JAMA itself published one of the Vioxx studies that was cited in Dr. Ross’s article.
In that case, in 2002, a Merck scientist was listed as the lead author. But Dr. Catherine D. DeAngelis, JAMA’s editor, said in a telephone interview on Tuesday that, even so, it was dishonest because the authors did not fully disclose the role of a ghostwriter.
“I consider that being scammed,” Dr. DeAngelis said. “But is that as serious as allowing someone to have a review article written by a for-profit company and solicited and paid for by a for-profit company and asking you to put your name on it after it was all done?”
Although the role of pharmaceutical companies in influencing medical journal articles has been questioned before, the Merck documents provided the most comprehensive look at the practice yet, according to one of the study’s four authors, Dr. David S. Egilman, a clinical associate medical professor at Brown University.
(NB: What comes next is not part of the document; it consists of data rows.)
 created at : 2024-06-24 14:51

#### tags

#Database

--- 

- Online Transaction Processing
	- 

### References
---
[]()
In the Vioxx lawsuits, millions of Merck documents were supplied to plaintiffs. Those documents were available to Dr. Egilman and Dr. Ross because they had served as consultants to plaintiffs’ lawyers in some of those suits.
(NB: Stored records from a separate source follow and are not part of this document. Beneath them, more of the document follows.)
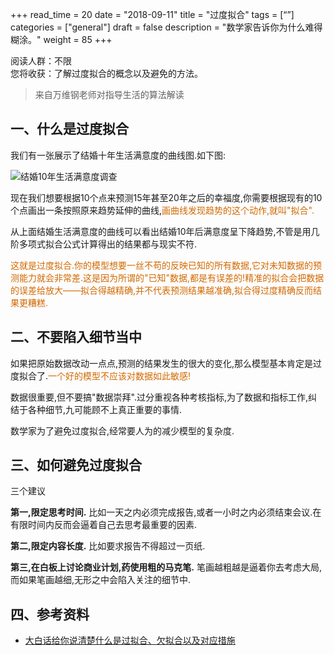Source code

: 
+++
read_time = 20
date = "2018-09-11"
title = "过度拟合"
tags = [“”]
categories = ["general"]
draft = false
description = "数学家告诉你为什么难得糊涂。"
weight = 85
+++

阅读人群：不限   
您将收获：了解过度拟合的概念以及避免的方法。

> 来自万维钢老师对指导生活的算法解读

## 一、什么是过度拟合
我们有一张展示了结婚十年生活满意度的曲线图.如下图:

![结婚10年生活满意度调查](https://os-qingdao.oss-cn-qingdao.aliyuncs.com/note/image/%E7%BB%93%E5%A9%9A10%E5%B9%B4%E7%94%9F%E6%B4%BB%E6%BB%A1%E6%84%8F%E5%BA%A6%E8%B0%83%E6%9F%A5.jpg)

现在我们想要根据10个点来预测15年甚至20年之后的幸福度,你需要根据现有的10个点画出一条按照原来趋势延伸的曲线,<font color=#D26900>画曲线发现趋势的这个动作,就叫"拟合".</font>

从上面结婚生活满意度的曲线可以看出结婚10年后满意度呈下降趋势,不管是用几阶多项式拟合公式计算得出的结果都与现实不符.

<font color=#D26900>这就是过度拟合.你的模型想要一丝不苟的反映已知的所有数据,它对未知数据的预测能力就会非常差.这是因为所谓的"已知"数据,都是有误差的!精准的拟合会把数据的误差给放大——拟合得越精确,并不代表预测结果越准确,拟合得过度精确反而结果更糟糕.</font>

## 二、不要陷入细节当中
如果把原始数据改动一点点,预测的结果发生的很大的变化,那么模型基本肯定是过度拟合了.<font color=#D26900>一个好的模型不应该对数据如此敏感!</font>

数据很重要,但不要搞"数据崇拜".过分重视各种考核指标,为了数据和指标工作,纠结于各种细节,九可能顾不上真正重要的事情.

数学家为了避免过度拟合,经常要人为的减少模型的复杂度.

## 三、如何避免过度拟合
三个建议

**第一,限定思考时间.** 比如一天之内必须完成报告,或者一小时之内必须结束会议.在有限时间内反而会逼着自己去思考最重要的因素.


**第二,限定内容长度.**
比如要求报告不得超过一页纸.

**第三,在白板上讨论商业计划,药使用粗的马克笔.**
笔画越粗越是逼着你去考虑大局,而如果笔画越细,无形之中会陷入关注的细节中.


## 四、参考资料
- [大白话给你说清楚什么是过拟合、欠拟合以及对应措施](https://blog.csdn.net/qq_18254385/article/details/78428887)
Combing through the documents, Dr. Ross and his colleagues unearthed internal Merck e-mail messages and documents about 96 journal publications, which included review articles and reports of clinical studies. While the Ross team said it was not necessarily raising questions about all 96 articles, it said that in many cases there was scant evidence that the recruited authors made substantive contributions.
One paper involved a study of Vioxx as a possible deterrent to Alzheimer’s progression.
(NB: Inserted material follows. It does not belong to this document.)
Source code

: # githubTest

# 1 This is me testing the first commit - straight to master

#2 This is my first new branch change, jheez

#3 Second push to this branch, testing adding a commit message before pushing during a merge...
The draft of the paper, dated August 2003, identified the lead writer as “External author?” But when it was published in 2005 in the journal Neuropsychopharmacology, the lead author was listed as Dr. Leon J. Thal, a well-known Alzheimer’s researcher at the University of California, San Diego. Dr. Thal was killed in an airplane crash last year.
The second author listed on the published Alzheimer’s paper, whose name had not been on the draft, was Dr. Ferris, the New York University professor. Dr. Ferris, reached by telephone Tuesday, said he had played an active role in the research and he was substantially involved in helping shape the final draft.
“It’s simply false that we didn’t contribute to the final publication,” Dr. Ferris said.
A third author, also not named on the initial draft, was Dr. Louis Kirby, currently the medical director for the company Provista Life Sciences. In an e-mail message on Tuesday, Dr. Kirby said that as a clinical investigator for the study he had enrolled more patients, 109, than any of the other researchers. He also said he made revisions to the final document.
“The fact that the draft was written by a Merck employee for later discussion by all the authors does not in and of itself constitute ghostwriting,” Dr. Kirby’s e-mail message said.
The current editor of the journal Neuropsychopharmacology, Dr. James H. Meador-Woodruff, the chairman of psychiatry at the University of Alabama, Birmingham, said he was not the editor in 2005 but planned to investigate the accusations. “Currently, we have in place prohibitions against this,” Dr. Meador-Woodruff said.